Source: Freedom House[/caption]

Reyhanli, province turque de Hatay, à quelques kilomètres de la frontière syrienne. Depuis que la guerre en Syrie a commencé, il y a 3 ans, la présence des réfugiés syriens est constante dans ce bourg. Sa population, qui, en 2011, comptait quelques 62’000 âmes, a doublé.

Mahmoud, originaire d’Alep, est un Syrien qui fui en Turquie, parmi des milliers d’autres. Il a les yeux verts, vingt ans et la tranquillité d’un homme d’un certain âge. Dans un magasin, il vend des pizzas et des börek et raconte son histoire en montrant ses blessures sur ses jambes, son bras et son ventre causées par des bombardements. Il est arrivé ici il y a un mois. Il a trouvé du travail à Gaziantep et se trouve momentanément à Reyhanli pour rendre visite à une partie de sa famille, à l’occasion de la fête du sacrifice. « En Syrie il n’y a plus personne. Frère, sœurs, mère, ils sont tous partis », dit-il. Les bombardements ont tué presque tous les hommes de sa famille. Il a été enrôlé par la force dans l’armée, mais il s’est enfui. Il dit de al Assad qu’il est « Seytan« , Satan. Il retournera en Syrie, quand tout sera fini et que al Assad sera parti. Mais il ne sait pas quand.

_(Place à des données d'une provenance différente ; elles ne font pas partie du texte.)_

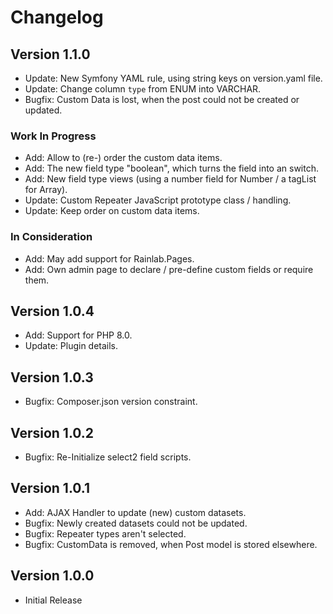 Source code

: Changelog
=========

Version 1.1.0
-------------
-   Update: New Symfony YAML rule, using string keys on version.yaml file.
-   Update: Change column `type` from ENUM into VARCHAR.
-   Bugfix: Custom Data is lost, when the post could not be created or updated.

### Work In Progress
-   Add: Allow to (re-) order the custom data items.
-   Add: The new field type "boolean", which turns the field into an switch.
-   Add: New field type views (using a number field for Number / a tagList for Array).
-   Update: Custom Repeater JavaScript prototype class / handling.
-   Update: Keep order on custom data items.

### In Consideration
-   Add: May add support for Rainlab.Pages.
-   Add: Own admin page to declare / pre-define custom fields or require them.

Version 1.0.4
-------------
-   Add: Support for PHP 8.0.
-   Update: Plugin details.

Version 1.0.3
-------------
-   Bugfix: Composer.json version constraint.

Version 1.0.2
-------------
-  Bugfix: Re-Initialize select2 field scripts.

Version 1.0.1
-------------
-   Add: AJAX Handler to update (new) custom datasets.
-   Bugfix: Newly created datasets could not be updated.
-   Bugfix: Repeater types aren't selected.
-   Bugfix: CustomData is removed, when Post model is stored elsewhere.

Version 1.0.0
-------------
-   Initial Release
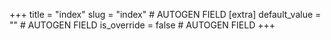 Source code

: +++
title = "index"
slug = "index" # AUTOGEN FIELD
[extra]
default_value = "" # AUTOGEN FIELD
is_override = false # AUTOGEN FIELD
+++ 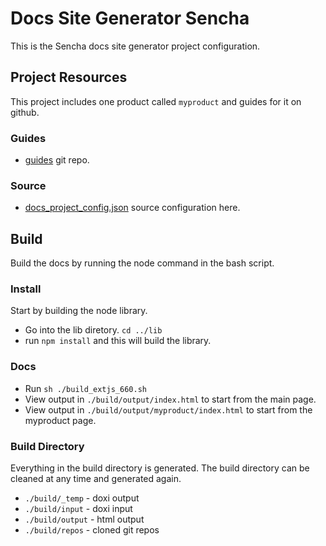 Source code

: # Docs Site Generator Sencha
This is the Sencha docs site generator project configuration.

## Project Resources
This project includes one product called `myproduct` and guides for it on github. 

### Guides

* [guides](https://github.com/sencha/guides) git repo.

### Source

* [docs_project_config.json](build_config_sencha/configs/docs_project_config.json) source configuration here.


## Build
Build the docs by running the node command in the bash script.  

### Install
Start by building the node library.

* Go into the lib diretory. `cd ../lib`
* run `npm install` and this will build the library. 

### Docs

* Run `sh ./build_extjs_660.sh`
* View output in `./build/output/index.html` to start from the main page.
* View output in `./build/output/myproduct/index.html` to start from the myproduct page. 

### Build Directory
Everything in the build directory is generated. 
The build directory can be cleaned at any time and generated again. 

* `./build/_temp` - doxi output
* `./build/input` - doxi input
* `./build/output` - html output
* `./build/repos` - cloned git repos

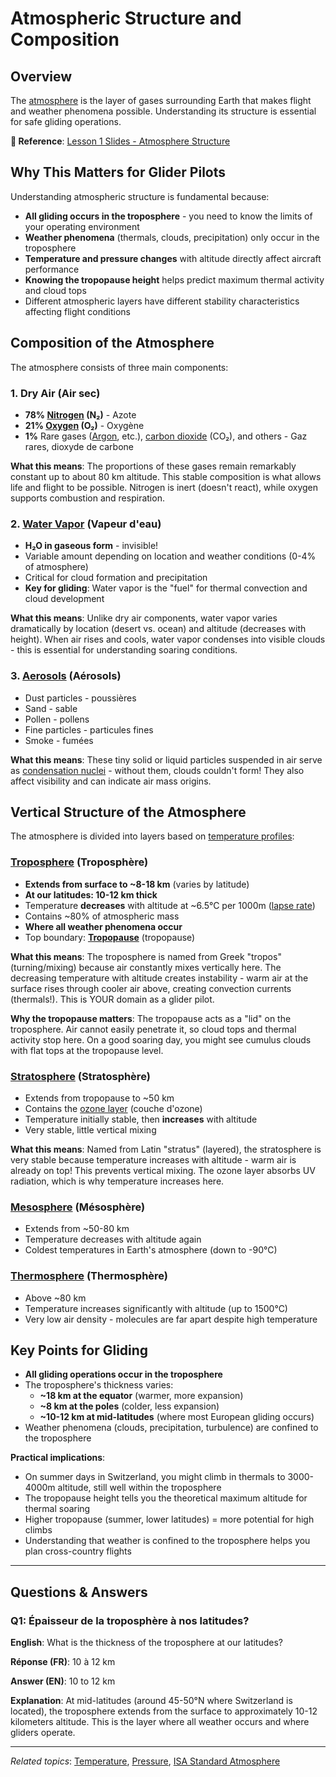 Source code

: # Atmospheric Structure and Composition

## Overview
The [atmosphere](https://en.wikipedia.org/wiki/Atmosphere_of_Earth) is the layer of gases surrounding Earth that makes flight and weather phenomena possible. Understanding its structure is essential for safe gliding operations.

**📖 Reference**: [Lesson 1 Slides - Atmosphere Structure](slides/meteo1_part-01-50.pdf#page=3)

## Why This Matters for Glider Pilots

Understanding atmospheric structure is fundamental because:
- **All gliding occurs in the troposphere** - you need to know the limits of your operating environment
- **Weather phenomena** (thermals, clouds, precipitation) only occur in the troposphere
- **Temperature and pressure changes** with altitude directly affect aircraft performance
- **Knowing the tropopause height** helps predict maximum thermal activity and cloud tops
- Different atmospheric layers have different stability characteristics affecting flight conditions

## Composition of the Atmosphere

The atmosphere consists of three main components:

### 1. Dry Air (Air sec)
- **78% [Nitrogen](https://en.wikipedia.org/wiki/Nitrogen) (N₂)** - Azote
- **21% [Oxygen](https://en.wikipedia.org/wiki/Oxygen) (O₂)** - Oxygène
- **1%** Rare gases ([Argon](https://en.wikipedia.org/wiki/Argon), etc.), [carbon dioxide](https://en.wikipedia.org/wiki/Carbon_dioxide) (CO₂), and others - Gaz rares, dioxyde de carbone

**What this means**: The proportions of these gases remain remarkably constant up to about 80 km altitude. This stable composition is what allows life and flight to be possible. Nitrogen is inert (doesn't react), while oxygen supports combustion and respiration.

### 2. [Water Vapor](https://en.wikipedia.org/wiki/Water_vapor) (Vapeur d'eau)
- **H₂O in gaseous form** - invisible!
- Variable amount depending on location and weather conditions (0-4% of atmosphere)
- Critical for cloud formation and precipitation
- **Key for gliding**: Water vapor is the "fuel" for thermal convection and cloud development

**What this means**: Unlike dry air components, water vapor varies dramatically by location (desert vs. ocean) and altitude (decreases with height). When air rises and cools, water vapor condenses into visible clouds - this is essential for understanding soaring conditions.

### 3. [Aerosols](https://en.wikipedia.org/wiki/Aerosol) (Aérosols)
- Dust particles - poussières
- Sand - sable
- Pollen - pollens
- Fine particles - particules fines
- Smoke - fumées

**What this means**: These tiny solid or liquid particles suspended in air serve as [condensation nuclei](https://en.wikipedia.org/wiki/Cloud_condensation_nuclei) - without them, clouds couldn't form! They also affect visibility and can indicate air mass origins.

## Vertical Structure of the Atmosphere

The atmosphere is divided into layers based on [temperature profiles](https://en.wikipedia.org/wiki/Atmosphere_of_Earth#Principal_layers):

### [Troposphere](https://en.wikipedia.org/wiki/Troposphere) (Troposphère)
- **Extends from surface to ~8-18 km** (varies by latitude)
- **At our latitudes: 10-12 km thick**
- Temperature **decreases** with altitude at ~6.5°C per 1000m ([lapse rate](https://en.wikipedia.org/wiki/Lapse_rate))
- Contains ~80% of atmospheric mass
- **Where all weather phenomena occur**
- Top boundary: **[Tropopause](https://en.wikipedia.org/wiki/Tropopause)** (tropopause)

**What this means**: The troposphere is named from Greek "tropos" (turning/mixing) because air constantly mixes vertically here. The decreasing temperature with altitude creates instability - warm air at the surface rises through cooler air above, creating convection currents (thermals!). This is YOUR domain as a glider pilot.

**Why the tropopause matters**: The tropopause acts as a "lid" on the troposphere. Air cannot easily penetrate it, so cloud tops and thermal activity stop here. On a good soaring day, you might see cumulus clouds with flat tops at the tropopause level.

### [Stratosphere](https://en.wikipedia.org/wiki/Stratosphere) (Stratosphère)
- Extends from tropopause to ~50 km
- Contains the [ozone layer](https://en.wikipedia.org/wiki/Ozone_layer) (couche d'ozone)
- Temperature initially stable, then **increases** with altitude
- Very stable, little vertical mixing

**What this means**: Named from Latin "stratus" (layered), the stratosphere is very stable because temperature increases with altitude - warm air is already on top! This prevents vertical mixing. The ozone layer absorbs UV radiation, which is why temperature increases here.

### [Mesosphere](https://en.wikipedia.org/wiki/Mesosphere) (Mésosphère)
- Extends from ~50-80 km
- Temperature decreases with altitude again
- Coldest temperatures in Earth's atmosphere (down to -90°C)

### [Thermosphere](https://en.wikipedia.org/wiki/Thermosphere) (Thermosphère)
- Above ~80 km
- Temperature increases significantly with altitude (up to 1500°C)
- Very low air density - molecules are far apart despite high temperature

## Key Points for Gliding

- **All gliding operations occur in the troposphere**
- The troposphere's thickness varies:
  - **~18 km at the equator** (warmer, more expansion)
  - **~8 km at the poles** (colder, less expansion)
  - **~10-12 km at mid-latitudes** (where most European gliding occurs)
- Weather phenomena (clouds, precipitation, turbulence) are confined to the troposphere

**Practical implications**:
- On summer days in Switzerland, you might climb in thermals to 3000-4000m altitude, still well within the troposphere
- The tropopause height tells you the theoretical maximum altitude for thermal soaring
- Higher tropopause (summer, lower latitudes) = more potential for high climbs
- Understanding that weather is confined to the troposphere helps you plan cross-country flights

---

## Questions & Answers

### Q1: Épaisseur de la troposphère à nos latitudes?
**English**: What is the thickness of the troposphere at our latitudes?

**Réponse (FR)**: 10 à 12 km

**Answer (EN)**: 10 to 12 km

**Explanation**: At mid-latitudes (around 45-50°N where Switzerland is located), the troposphere extends from the surface to approximately 10-12 kilometers altitude. This is the layer where all weather occurs and where gliders operate.

---

*Related topics*: [Temperature](02_temperature.md), [Pressure](03_pressure.md), [ISA Standard Atmosphere](05_isa_standard_atmosphere.md)

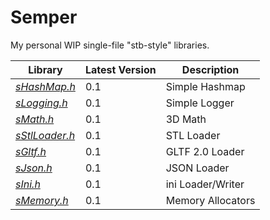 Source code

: # Semper
My personal WIP single-file "stb-style" libraries.

| Library | Latest Version | Description |
|------|----------------|-------------|
| [_sHashMap.h_](https://github.com/hoffstadt/Semper/blob/master/sHashMap.h) | 0.1 | Simple Hashmap |
| [_sLogging.h_](https://github.com/hoffstadt/Semper/blob/master/sLogging.h) | 0.1 | Simple Logger |
| [_sMath.h_](https://github.com/hoffstadt/Semper/blob/master/sMath.h) | 0.1 | 3D Math |
| [_sStlLoader.h_](https://github.com/hoffstadt/Semper/blob/master/sStlLoader.h) | 0.1 | STL Loader |
| [_sGltf.h_](https://github.com/hoffstadt/Semper/blob/master/sGltf.h) | 0.1 | GLTF 2.0 Loader |
| [_sJson.h_](https://github.com/hoffstadt/Semper/blob/master/sJson.h) | 0.1 | JSON Loader |
| [_sIni.h_](https://github.com/hoffstadt/Semper/blob/master/sIni.h) | 0.1 | ini Loader/Writer |
| [_sMemory.h_](https://github.com/hoffstadt/Semper/blob/master/sMemory.h) | 0.1 | Memory Allocators |

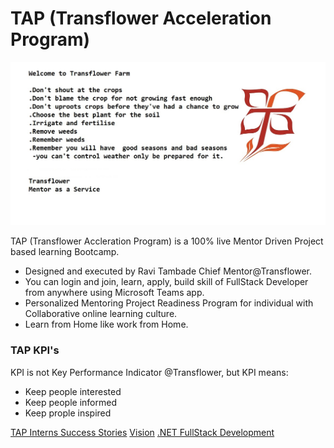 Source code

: # TAP (Transflower Acceleration Program)
<img src="https://github.com/RaviTambade/tap/blob/main/images/TransflowerFarm.jpg"/>

TAP (Transflower Accleration Program) is a  100% live Mentor Driven Project based learning Bootcamp. 
- Designed and executed by Ravi Tambade Chief Mentor@Transflower. 
- You can login and join, learn, apply, build skill of FullStack Developer from anywhere using Microsoft Teams app.
- Personalized Mentoring Project Readiness Program for individual with Collaborative online learning culture.
- Learn from Home like work from Home.



### TAP KPI's
KPI is not Key Performance Indicator @Transflower, but KPI means:
- Keep people interested
- Keep people informed
- Keep prople inspired

<a href="https://github.com/RaviTambade/tap/blob/main/successstories.md">TAP Interns Success Stories</a> 
<a href="https://github.com/RaviTambade/tap/blob/main/successstories.md">Vision</a> 
<a href="https://github.com/RaviTambade/tap/blob/main/notes/dotnetfullstack.md">.NET FullStack Development</a>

Sur les 910 kilomètres de frontière que séparent la Turquie de la Syrie, seul trois sur les 13 zones de passages sont ouverts. Cilvegözü, à 5 km de distance de Reyhanli est l’un de ces trois zones de passages. Le passage de Bab al Hawa est sous le contrôle de l’armée libre syrienne depuis juillet 2012. Pour des « raisons de sécurité » la sortie de la Turquie est officiellement permise qu’aux Syriens. Nombreux sont ceux qui passent la frontière à pied, en transportant quelques bagages ou un petit sac.

Appartements et survie

La famille d’Hassan, une femme enceinte et quatre enfants, a décidé de retourné dans la province de Hama après avoir tenté, en vain, de trouver un logement. Le père de famille, un trentenaire qui, avant la guerre, travaillait comme fonctionnaire communal, raconte avoir été à Gaziantep, mais n’a trouvé ni de place dans le camps de réfugiés ni un appartement à louer avec les peu de moyens qu’il avait à disposition. En Syrie, ils habitaient dans un bourg qui comptait environ 30’000 personnes. Maintenant il n’en compte que 500. Pourtant, dit-il, « il n’y a rien à faire, nous sommes contraints de retourner en Syrie ».

Les camps de réfugiés mis à dispositions par l’Etat turc sont au nombre de 21, tous situés le long de la frontière. Mais leurs capacités d’accueil, qui s’élève à 200’000 personnes, sont depuis longtemps devenues insuffisantes pour héberger les centaines de milliers de Syriens déjà en Turquie et qui continuent à affluer. Le problème du logement est une question particulièrement préoccupante à Reyhanli, où les loyers ont augmenté de façon drastique.

« Jusqu’à il y a deux ans, la maison la plus belle de ce village coûtait environ 400 lires turques », explique un restaurateur, « maintenant le même appartement coûte 1’000 lires », un chiffre qui correspond à environ 400 euro. Mais, malgré ces prix, il est devenu très difficile, voire impossible, de trouver une maison disponible à Reyhanli.

Les hôtes

La population locale semble avoir accepté la présence des « hôtes » avec lesquels ils communiquent facilement, du fait qu’une bonne partie des habitants de la région est bilingue turc et arabe. En mai dernier, l’explosion de deux bombes qui a causé la mort de 52 personnes a créé un moment de tension important. Agressés par les habitants, car considérés comme responsables de la tragédies, des centaines de réfugiés sont retournés en Syrie. « Beaucoup sont partis, mais de nouvelles personnes sont arrivées », dit un vendeur ambulant, « la seule différence c’est que maintenant les réfugiés essaient d’être moins visibles ».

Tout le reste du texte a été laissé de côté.